▸ Record set:
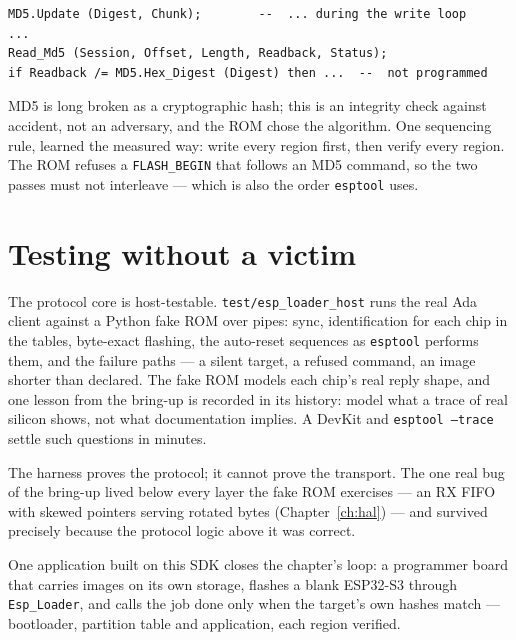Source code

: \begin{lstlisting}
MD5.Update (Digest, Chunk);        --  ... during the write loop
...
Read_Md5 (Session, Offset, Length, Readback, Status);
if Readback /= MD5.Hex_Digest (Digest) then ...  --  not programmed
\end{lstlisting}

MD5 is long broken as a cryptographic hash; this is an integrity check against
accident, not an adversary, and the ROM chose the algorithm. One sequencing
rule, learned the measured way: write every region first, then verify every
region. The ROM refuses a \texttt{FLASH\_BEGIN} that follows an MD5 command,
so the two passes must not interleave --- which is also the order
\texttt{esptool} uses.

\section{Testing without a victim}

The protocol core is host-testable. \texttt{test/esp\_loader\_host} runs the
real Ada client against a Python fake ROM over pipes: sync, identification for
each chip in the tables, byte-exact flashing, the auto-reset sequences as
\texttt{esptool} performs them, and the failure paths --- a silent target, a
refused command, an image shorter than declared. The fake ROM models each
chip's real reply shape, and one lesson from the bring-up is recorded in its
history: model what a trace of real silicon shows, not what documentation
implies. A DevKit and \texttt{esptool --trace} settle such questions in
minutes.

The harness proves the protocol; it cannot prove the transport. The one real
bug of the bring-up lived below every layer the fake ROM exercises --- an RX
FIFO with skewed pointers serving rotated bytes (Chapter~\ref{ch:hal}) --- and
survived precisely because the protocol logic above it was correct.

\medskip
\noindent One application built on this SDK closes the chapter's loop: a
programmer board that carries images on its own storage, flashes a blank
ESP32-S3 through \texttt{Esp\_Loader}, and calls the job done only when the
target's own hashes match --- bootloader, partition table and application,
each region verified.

▸ Directions: Where a line of the records includes "target", copy it.

▸ Task answer:
\texttt{esptool} performs them, and the failure paths --- a silent target, a
target's own hashes match --- bootloader, partition table and application,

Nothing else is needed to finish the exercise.